» Aim of the exercise: Starting at the line below holding "[2.1.1 Introdução ao" and stopping at the line holding "- **Status Transitions**: Enforce business", print every line exactly, both ends included, and leave the rest out.

+---+

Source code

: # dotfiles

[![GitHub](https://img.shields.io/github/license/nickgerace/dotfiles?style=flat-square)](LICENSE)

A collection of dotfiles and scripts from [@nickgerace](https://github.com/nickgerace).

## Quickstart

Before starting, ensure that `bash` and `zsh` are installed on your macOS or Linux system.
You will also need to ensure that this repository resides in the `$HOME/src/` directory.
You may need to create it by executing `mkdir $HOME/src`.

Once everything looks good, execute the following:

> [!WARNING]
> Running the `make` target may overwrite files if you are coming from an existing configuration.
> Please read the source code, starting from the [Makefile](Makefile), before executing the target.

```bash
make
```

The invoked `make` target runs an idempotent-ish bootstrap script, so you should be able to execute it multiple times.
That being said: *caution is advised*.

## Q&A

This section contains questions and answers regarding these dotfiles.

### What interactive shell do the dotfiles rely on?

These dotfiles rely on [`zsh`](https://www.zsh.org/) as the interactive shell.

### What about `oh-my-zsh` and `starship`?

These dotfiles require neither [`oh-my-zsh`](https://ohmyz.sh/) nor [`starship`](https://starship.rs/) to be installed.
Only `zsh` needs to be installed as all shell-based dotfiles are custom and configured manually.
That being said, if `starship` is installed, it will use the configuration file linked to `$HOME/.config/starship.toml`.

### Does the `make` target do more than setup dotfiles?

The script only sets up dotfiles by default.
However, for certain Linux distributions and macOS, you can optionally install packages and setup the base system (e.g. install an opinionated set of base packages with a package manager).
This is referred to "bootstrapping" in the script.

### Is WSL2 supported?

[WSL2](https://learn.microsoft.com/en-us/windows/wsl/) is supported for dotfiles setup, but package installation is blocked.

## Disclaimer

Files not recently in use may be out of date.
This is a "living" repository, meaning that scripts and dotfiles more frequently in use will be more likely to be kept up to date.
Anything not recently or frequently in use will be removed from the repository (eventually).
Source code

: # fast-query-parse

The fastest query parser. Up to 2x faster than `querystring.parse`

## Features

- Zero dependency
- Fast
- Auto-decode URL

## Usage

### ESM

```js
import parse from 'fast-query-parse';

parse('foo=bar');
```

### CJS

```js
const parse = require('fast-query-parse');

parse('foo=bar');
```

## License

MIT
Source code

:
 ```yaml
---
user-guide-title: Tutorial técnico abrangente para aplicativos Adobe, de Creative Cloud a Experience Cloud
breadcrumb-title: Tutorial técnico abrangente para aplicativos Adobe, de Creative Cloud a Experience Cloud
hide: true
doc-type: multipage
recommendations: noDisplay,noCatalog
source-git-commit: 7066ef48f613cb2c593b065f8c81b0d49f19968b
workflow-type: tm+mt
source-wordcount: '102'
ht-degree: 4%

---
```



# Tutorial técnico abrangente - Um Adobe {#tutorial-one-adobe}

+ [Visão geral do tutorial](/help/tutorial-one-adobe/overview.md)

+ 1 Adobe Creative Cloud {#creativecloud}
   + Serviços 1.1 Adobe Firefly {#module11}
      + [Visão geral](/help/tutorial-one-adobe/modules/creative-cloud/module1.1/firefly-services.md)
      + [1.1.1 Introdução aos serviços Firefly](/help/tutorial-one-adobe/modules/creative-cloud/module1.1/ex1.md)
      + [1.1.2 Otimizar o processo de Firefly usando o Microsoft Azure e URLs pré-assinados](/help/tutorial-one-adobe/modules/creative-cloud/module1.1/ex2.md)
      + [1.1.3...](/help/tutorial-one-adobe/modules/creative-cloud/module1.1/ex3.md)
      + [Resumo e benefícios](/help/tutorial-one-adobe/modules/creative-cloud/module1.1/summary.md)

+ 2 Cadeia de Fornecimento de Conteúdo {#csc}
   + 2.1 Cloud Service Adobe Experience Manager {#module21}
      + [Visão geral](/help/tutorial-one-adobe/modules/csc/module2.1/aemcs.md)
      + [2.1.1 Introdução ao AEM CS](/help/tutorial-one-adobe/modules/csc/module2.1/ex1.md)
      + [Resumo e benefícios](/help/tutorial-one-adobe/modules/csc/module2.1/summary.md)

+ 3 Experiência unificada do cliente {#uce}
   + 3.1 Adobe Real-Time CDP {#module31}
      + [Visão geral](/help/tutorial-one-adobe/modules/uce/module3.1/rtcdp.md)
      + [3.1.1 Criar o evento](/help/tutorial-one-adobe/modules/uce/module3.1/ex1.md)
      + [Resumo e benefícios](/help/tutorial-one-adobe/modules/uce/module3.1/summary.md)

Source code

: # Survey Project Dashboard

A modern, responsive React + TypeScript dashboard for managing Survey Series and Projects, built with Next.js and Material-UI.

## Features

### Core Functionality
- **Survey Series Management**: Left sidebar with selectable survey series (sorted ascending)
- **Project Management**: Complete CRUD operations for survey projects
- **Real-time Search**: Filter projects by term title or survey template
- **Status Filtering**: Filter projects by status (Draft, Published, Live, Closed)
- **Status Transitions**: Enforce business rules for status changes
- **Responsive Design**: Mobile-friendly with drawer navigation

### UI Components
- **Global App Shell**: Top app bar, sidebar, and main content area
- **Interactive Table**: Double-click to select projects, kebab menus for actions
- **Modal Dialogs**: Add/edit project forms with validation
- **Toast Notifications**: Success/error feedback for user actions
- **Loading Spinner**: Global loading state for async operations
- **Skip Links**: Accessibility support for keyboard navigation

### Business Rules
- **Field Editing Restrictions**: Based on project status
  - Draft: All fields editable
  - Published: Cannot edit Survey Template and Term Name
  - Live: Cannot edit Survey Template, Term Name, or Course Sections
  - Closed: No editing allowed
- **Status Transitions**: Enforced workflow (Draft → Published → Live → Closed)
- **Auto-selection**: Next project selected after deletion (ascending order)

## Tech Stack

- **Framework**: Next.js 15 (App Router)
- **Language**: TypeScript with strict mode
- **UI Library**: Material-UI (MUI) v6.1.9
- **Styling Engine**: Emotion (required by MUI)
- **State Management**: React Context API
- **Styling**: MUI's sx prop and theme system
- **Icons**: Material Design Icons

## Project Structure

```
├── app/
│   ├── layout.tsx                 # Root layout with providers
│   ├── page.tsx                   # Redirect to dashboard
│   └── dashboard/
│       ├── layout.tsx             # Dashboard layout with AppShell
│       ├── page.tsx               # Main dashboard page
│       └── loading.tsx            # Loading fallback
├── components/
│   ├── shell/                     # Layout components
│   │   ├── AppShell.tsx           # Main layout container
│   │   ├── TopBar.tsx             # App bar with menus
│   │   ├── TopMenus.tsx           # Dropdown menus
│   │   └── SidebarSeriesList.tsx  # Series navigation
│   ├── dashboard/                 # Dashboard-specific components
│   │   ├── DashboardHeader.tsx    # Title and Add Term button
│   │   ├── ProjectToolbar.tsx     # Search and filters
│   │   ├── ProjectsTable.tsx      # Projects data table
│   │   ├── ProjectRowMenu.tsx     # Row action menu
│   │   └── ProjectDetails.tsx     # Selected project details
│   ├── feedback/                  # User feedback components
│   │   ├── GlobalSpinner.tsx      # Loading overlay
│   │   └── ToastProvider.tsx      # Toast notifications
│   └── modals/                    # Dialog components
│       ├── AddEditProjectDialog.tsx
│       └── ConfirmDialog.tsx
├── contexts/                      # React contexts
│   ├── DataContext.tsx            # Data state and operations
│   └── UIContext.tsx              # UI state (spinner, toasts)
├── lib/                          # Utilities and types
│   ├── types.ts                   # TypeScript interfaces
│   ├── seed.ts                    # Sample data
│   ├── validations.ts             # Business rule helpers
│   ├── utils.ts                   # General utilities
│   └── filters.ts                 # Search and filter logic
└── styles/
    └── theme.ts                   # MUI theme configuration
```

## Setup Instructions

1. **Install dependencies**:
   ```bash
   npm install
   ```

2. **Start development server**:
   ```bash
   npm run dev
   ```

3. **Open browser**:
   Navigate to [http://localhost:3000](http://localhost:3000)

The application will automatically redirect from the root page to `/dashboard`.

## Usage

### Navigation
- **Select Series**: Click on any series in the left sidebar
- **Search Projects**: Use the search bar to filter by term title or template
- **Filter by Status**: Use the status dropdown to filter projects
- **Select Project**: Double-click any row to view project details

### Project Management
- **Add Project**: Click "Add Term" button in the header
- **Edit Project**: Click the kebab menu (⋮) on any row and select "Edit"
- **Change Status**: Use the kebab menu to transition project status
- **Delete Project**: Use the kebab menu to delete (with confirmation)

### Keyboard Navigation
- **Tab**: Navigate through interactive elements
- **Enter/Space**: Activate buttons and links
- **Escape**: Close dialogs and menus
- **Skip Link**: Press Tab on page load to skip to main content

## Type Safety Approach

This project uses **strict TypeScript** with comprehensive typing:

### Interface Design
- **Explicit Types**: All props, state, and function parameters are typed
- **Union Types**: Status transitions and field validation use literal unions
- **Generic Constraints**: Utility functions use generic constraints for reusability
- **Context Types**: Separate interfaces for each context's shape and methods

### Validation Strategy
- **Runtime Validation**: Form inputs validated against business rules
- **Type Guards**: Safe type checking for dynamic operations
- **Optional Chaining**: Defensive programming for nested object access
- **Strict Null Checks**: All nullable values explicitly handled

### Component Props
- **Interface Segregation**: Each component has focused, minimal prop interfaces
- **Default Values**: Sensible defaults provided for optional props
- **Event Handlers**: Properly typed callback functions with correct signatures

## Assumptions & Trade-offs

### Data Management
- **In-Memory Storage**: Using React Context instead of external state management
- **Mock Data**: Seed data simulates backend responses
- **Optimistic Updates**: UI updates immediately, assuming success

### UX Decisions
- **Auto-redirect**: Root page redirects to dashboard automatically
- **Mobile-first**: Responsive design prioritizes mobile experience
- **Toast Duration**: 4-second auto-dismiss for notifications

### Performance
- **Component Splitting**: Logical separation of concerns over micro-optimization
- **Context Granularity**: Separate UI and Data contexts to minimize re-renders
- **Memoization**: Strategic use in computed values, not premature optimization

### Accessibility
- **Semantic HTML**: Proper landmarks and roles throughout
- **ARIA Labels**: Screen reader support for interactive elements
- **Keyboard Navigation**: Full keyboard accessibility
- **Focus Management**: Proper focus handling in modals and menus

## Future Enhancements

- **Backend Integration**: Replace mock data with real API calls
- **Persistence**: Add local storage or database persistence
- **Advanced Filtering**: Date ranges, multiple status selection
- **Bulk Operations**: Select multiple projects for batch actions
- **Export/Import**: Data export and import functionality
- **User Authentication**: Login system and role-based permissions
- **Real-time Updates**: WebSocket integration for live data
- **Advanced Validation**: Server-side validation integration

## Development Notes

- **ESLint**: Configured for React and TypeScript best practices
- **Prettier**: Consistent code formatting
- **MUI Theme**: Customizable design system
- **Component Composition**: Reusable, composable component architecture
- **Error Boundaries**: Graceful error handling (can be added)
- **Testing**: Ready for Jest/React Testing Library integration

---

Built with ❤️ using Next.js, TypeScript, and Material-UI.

+---+

» Exercise answer:
      + [2.1.1 Introdução ao AEM CS](/help/tutorial-one-adobe/modules/csc/module2.1/ex1.md)
      + [Resumo e benefícios](/help/tutorial-one-adobe/modules/csc/module2.1/summary.md)

+ 3 Experiência unificada do cliente {#uce}
   + 3.1 Adobe Real-Time CDP {#module31}
      + [Visão geral](/help/tutorial-one-adobe/modules/uce/module3.1/rtcdp.md)
      + [3.1.1 Criar o evento](/help/tutorial-one-adobe/modules/uce/module3.1/ex1.md)
      + [Resumo e benefícios](/help/tutorial-one-adobe/modules/uce/module3.1/summary.md)

Source code

: # Survey Project Dashboard

A modern, responsive React + TypeScript dashboard for managing Survey Series and Projects, built with Next.js and Material-UI.

## Features

### Core Functionality
- **Survey Series Management**: Left sidebar with selectable survey series (sorted ascending)
- **Project Management**: Complete CRUD operations for survey projects
- **Real-time Search**: Filter projects by term title or survey template
- **Status Filtering**: Filter projects by status (Draft, Published, Live, Closed)
- **Status Transitions**: Enforce business rules for status changes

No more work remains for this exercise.